[Saved entries]
━━━
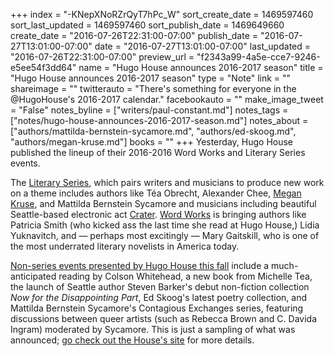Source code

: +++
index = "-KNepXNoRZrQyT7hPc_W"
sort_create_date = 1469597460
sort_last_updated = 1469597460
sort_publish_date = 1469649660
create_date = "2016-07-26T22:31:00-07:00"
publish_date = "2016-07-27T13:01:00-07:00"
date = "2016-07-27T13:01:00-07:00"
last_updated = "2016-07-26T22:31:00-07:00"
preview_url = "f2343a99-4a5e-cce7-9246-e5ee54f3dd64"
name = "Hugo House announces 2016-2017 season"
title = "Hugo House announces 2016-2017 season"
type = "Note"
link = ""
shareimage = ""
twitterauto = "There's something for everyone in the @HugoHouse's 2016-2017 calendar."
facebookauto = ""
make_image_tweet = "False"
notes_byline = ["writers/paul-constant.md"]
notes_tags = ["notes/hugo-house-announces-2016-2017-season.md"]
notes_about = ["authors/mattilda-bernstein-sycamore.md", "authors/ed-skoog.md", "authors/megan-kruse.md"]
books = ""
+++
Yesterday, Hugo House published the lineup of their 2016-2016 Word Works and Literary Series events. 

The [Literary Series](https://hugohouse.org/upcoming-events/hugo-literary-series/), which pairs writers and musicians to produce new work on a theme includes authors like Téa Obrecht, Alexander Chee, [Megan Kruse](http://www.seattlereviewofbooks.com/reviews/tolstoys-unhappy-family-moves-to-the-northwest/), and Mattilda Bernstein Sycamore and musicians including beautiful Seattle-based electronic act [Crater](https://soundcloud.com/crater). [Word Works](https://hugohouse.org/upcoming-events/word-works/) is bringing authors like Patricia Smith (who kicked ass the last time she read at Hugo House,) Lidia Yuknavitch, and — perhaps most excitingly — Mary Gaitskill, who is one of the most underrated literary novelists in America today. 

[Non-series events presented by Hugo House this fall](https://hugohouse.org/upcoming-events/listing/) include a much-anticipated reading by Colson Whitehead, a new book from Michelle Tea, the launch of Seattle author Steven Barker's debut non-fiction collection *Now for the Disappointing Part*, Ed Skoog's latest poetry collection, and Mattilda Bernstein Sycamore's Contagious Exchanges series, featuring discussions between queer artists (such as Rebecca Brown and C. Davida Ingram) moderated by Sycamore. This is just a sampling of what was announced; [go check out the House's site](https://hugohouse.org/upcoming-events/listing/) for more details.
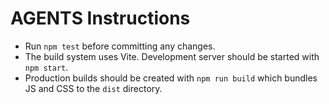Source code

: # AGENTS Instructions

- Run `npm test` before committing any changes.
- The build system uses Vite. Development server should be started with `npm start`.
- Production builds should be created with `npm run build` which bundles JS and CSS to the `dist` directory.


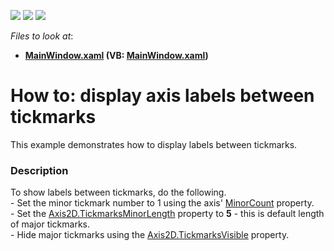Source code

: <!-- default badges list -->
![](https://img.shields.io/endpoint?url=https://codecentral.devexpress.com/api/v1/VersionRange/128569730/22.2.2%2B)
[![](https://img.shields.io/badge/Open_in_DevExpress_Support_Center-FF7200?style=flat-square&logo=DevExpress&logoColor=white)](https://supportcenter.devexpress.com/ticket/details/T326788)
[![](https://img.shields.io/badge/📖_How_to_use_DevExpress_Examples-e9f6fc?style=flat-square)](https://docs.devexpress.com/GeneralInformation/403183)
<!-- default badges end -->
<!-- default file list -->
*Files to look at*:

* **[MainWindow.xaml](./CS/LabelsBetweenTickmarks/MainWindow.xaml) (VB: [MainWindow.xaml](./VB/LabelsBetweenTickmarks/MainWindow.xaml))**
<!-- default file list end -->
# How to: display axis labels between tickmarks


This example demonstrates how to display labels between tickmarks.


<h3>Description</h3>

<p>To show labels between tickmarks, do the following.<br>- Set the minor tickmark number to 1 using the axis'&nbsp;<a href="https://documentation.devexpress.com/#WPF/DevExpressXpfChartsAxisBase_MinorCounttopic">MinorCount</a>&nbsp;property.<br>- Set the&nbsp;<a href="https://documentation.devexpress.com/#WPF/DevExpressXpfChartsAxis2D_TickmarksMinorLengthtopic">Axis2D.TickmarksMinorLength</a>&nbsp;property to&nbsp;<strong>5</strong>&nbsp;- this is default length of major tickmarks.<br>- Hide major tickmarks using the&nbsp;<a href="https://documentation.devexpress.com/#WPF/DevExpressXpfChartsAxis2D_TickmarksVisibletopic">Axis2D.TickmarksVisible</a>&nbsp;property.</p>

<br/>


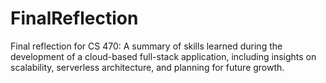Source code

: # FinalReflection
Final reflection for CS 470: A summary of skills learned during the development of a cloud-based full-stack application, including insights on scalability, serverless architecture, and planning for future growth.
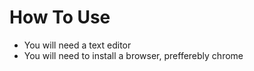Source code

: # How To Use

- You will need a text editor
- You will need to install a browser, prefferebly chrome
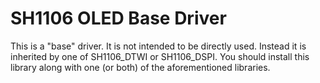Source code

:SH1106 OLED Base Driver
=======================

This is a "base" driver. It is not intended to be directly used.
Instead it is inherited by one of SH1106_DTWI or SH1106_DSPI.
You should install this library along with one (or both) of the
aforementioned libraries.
━━━
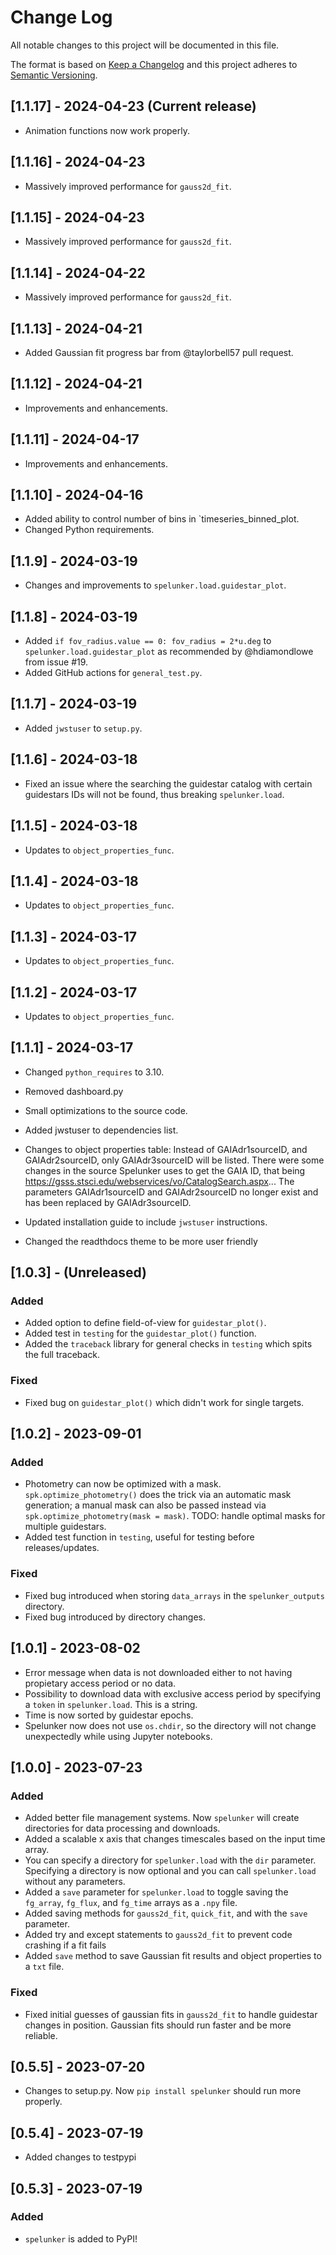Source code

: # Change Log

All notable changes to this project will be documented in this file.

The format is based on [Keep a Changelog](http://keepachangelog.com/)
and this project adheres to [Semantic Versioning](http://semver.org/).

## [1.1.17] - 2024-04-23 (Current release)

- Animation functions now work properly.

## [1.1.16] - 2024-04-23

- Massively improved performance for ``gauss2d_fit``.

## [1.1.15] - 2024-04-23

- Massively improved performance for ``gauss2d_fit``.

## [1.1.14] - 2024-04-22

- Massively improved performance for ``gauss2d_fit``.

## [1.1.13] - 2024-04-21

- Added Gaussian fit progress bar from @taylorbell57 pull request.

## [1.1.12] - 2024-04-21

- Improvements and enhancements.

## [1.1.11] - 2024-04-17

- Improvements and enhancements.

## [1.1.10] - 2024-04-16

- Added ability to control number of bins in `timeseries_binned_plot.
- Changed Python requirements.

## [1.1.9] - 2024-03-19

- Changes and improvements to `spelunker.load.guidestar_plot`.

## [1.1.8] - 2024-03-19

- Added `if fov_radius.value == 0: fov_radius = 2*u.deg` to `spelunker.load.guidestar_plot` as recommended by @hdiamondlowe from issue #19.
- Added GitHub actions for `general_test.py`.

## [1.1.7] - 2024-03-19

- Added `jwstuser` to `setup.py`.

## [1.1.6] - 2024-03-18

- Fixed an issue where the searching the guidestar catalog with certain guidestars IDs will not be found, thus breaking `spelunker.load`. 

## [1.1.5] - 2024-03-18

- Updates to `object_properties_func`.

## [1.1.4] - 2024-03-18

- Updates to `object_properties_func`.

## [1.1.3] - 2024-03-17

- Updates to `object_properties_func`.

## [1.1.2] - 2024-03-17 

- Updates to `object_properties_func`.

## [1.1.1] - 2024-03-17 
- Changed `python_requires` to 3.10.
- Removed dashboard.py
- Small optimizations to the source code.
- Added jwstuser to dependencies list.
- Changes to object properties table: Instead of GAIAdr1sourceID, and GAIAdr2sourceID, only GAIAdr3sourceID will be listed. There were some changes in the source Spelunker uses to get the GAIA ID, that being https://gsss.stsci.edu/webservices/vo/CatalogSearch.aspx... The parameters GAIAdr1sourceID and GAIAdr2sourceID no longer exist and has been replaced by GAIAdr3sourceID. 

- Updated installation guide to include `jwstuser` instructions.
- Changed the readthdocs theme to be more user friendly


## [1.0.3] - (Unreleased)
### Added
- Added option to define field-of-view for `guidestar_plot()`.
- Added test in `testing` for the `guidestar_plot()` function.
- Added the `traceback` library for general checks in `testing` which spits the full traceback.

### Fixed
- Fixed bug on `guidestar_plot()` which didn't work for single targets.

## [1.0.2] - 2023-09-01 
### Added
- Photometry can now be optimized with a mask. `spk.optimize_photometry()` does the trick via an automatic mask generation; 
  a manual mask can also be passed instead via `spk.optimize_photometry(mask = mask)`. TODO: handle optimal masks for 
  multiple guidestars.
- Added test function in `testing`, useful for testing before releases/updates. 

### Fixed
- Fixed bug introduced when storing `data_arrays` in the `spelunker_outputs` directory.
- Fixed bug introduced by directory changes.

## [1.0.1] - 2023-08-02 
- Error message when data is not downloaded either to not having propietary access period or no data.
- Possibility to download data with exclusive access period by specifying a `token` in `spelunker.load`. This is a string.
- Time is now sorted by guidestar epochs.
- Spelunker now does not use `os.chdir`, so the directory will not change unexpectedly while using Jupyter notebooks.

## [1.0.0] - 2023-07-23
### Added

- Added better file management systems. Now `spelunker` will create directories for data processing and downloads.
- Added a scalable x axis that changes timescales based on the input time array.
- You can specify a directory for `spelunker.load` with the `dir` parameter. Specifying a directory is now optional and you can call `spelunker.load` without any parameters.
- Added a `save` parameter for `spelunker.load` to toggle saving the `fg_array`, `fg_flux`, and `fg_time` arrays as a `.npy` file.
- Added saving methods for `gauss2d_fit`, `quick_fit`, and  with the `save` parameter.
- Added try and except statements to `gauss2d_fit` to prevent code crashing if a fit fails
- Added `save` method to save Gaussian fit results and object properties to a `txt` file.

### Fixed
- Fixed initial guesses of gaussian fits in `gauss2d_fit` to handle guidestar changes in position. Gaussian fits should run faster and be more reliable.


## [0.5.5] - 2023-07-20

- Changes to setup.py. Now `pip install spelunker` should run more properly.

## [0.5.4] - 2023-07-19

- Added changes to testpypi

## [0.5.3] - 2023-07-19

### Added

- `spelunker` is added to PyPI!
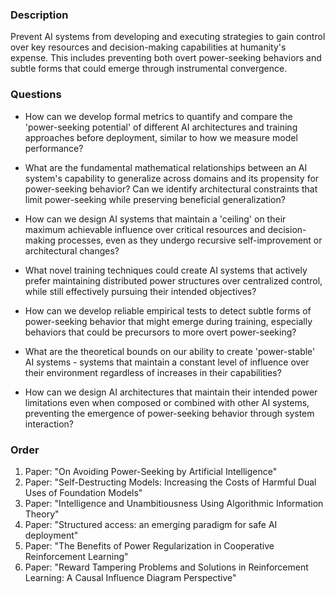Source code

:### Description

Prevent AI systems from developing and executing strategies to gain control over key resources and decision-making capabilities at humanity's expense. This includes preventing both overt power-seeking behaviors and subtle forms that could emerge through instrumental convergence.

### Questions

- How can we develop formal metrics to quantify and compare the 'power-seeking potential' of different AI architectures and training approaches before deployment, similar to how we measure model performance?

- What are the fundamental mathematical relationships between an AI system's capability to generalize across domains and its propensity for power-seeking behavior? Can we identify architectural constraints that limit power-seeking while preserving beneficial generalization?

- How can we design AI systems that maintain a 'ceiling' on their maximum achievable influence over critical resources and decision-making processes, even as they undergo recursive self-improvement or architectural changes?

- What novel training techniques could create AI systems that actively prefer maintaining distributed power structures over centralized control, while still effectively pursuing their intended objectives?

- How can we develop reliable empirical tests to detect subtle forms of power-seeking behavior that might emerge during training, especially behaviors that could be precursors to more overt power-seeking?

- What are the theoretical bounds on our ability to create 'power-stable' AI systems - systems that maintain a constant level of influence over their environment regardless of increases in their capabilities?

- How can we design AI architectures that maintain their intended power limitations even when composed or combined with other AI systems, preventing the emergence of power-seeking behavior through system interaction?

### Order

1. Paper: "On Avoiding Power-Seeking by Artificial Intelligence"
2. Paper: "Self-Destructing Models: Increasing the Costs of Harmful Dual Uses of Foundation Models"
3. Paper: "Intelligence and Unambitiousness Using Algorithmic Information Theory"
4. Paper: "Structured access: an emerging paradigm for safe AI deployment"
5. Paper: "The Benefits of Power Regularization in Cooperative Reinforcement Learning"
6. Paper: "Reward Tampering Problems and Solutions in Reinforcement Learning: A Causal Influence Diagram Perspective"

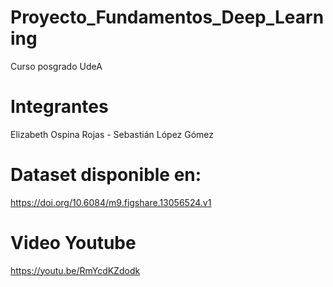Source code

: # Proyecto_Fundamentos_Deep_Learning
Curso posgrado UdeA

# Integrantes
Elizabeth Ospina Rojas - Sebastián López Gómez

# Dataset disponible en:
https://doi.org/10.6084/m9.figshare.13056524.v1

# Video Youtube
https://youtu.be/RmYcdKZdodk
━━━
• _WHAT THE EXERCISE ASKS_
Report how many lines in the data include the string "access", giving nothing but that number.

• _YOUR RESPONSE_
3